BEGIN

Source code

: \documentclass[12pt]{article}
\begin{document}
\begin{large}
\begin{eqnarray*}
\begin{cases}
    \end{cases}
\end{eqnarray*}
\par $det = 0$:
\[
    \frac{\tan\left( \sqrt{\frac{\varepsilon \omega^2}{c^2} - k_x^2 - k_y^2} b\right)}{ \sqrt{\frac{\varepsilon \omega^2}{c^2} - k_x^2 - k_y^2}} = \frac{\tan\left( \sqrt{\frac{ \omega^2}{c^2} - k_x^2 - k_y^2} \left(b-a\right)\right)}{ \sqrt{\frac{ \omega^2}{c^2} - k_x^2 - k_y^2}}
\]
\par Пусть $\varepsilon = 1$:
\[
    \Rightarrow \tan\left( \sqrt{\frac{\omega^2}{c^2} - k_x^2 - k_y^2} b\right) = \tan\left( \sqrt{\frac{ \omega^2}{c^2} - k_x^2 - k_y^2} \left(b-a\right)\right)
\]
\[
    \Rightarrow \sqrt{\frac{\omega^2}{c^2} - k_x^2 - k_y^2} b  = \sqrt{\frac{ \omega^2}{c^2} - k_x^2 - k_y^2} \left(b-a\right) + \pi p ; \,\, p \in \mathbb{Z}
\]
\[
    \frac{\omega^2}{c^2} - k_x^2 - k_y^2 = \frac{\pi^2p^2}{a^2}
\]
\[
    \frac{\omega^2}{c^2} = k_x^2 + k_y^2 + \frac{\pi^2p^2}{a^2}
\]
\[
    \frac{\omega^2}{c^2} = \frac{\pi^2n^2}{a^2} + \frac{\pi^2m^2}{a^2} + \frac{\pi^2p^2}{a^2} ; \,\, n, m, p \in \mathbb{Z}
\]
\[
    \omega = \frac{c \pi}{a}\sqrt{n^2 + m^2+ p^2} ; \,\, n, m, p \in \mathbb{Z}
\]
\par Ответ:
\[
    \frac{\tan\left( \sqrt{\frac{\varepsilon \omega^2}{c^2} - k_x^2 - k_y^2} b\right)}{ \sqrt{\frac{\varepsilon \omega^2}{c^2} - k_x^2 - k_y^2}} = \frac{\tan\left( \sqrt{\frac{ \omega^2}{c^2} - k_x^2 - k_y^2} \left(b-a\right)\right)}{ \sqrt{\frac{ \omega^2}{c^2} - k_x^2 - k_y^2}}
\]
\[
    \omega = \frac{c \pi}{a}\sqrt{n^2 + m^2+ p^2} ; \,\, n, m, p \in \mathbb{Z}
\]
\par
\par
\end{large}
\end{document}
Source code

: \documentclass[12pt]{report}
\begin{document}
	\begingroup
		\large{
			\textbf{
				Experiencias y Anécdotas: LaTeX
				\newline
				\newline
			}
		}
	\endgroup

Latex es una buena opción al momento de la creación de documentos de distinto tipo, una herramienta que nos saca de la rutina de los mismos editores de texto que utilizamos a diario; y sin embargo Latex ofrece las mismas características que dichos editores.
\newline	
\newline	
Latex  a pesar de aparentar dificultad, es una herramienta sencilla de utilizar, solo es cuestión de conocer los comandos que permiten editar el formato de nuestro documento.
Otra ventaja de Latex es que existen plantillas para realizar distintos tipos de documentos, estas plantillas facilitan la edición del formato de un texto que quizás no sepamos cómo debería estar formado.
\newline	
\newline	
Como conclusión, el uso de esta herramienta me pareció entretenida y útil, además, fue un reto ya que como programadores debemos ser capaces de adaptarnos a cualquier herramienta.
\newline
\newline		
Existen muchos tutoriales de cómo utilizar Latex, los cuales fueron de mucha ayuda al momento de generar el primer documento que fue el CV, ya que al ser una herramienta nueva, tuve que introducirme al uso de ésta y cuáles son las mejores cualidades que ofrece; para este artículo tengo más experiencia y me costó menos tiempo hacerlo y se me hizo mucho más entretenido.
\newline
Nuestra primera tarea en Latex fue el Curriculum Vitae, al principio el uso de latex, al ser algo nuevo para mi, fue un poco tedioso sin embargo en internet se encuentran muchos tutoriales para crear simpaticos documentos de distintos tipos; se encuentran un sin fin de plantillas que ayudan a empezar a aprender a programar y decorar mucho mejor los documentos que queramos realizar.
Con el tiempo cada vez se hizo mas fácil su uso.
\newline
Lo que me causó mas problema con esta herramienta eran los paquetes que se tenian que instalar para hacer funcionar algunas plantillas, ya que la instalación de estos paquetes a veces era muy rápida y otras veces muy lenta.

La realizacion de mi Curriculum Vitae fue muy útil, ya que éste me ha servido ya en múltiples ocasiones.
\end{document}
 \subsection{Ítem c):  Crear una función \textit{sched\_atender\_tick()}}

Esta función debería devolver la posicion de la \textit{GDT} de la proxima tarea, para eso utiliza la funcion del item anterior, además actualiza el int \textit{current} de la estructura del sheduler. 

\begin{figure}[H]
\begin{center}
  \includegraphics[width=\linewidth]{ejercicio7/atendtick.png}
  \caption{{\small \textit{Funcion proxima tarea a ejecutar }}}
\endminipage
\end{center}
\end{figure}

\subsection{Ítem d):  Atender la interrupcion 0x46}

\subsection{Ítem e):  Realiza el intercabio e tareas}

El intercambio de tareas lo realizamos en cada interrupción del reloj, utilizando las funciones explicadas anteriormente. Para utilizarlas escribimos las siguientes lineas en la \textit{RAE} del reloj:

END
BEGIN

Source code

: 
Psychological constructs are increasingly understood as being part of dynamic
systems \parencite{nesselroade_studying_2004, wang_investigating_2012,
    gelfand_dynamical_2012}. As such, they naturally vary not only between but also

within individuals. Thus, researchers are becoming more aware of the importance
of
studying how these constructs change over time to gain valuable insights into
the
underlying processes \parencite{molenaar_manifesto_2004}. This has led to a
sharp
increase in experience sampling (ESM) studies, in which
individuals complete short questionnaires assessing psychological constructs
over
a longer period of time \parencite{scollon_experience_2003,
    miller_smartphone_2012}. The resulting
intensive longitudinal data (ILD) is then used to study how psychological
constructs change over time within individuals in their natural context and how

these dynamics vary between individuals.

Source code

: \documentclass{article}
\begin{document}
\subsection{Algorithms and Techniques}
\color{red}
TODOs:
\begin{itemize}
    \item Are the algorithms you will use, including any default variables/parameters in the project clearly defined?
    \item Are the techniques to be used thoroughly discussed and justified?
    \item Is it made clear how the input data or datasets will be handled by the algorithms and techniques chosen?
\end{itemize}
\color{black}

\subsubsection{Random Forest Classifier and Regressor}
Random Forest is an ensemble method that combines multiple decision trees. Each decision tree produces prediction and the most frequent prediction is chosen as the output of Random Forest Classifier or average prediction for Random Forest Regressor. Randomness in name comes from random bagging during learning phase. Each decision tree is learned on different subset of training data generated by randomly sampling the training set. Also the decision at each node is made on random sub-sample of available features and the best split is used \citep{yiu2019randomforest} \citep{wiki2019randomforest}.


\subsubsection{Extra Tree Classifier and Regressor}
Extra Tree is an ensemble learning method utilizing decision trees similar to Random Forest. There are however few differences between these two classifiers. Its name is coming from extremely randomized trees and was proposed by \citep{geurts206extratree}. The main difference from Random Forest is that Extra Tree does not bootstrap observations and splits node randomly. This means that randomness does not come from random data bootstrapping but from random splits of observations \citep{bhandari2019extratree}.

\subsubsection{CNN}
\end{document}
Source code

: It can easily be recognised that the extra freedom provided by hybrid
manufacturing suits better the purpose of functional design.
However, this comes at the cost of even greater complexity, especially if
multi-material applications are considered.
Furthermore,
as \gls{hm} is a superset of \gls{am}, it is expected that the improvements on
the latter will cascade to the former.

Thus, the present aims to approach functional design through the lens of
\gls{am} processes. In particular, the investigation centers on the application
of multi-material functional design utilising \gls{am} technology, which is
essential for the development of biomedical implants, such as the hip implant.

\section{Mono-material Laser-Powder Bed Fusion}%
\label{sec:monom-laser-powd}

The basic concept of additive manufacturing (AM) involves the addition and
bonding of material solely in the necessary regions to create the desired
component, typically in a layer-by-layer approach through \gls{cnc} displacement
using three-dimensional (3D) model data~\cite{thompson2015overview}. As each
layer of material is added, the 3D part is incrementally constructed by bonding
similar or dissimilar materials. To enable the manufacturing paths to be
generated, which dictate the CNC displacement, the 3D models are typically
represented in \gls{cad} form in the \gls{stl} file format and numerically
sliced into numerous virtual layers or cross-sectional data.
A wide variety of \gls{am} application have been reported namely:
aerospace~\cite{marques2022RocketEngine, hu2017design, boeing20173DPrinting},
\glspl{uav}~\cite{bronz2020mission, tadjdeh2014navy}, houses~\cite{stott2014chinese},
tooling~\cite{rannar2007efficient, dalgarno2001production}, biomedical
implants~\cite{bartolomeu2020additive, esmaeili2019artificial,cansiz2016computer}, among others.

END

WHAT TO PRODUCE: Search the entries above for the string "parencite". Copy each line that holds it.

TASK OUTPUT:
systems \parencite{nesselroade_studying_2004, wang_investigating_2012,
underlying processes \parencite{molenaar_manifesto_2004}. This has led to a
a longer period of time \parencite{scollon_experience_2003,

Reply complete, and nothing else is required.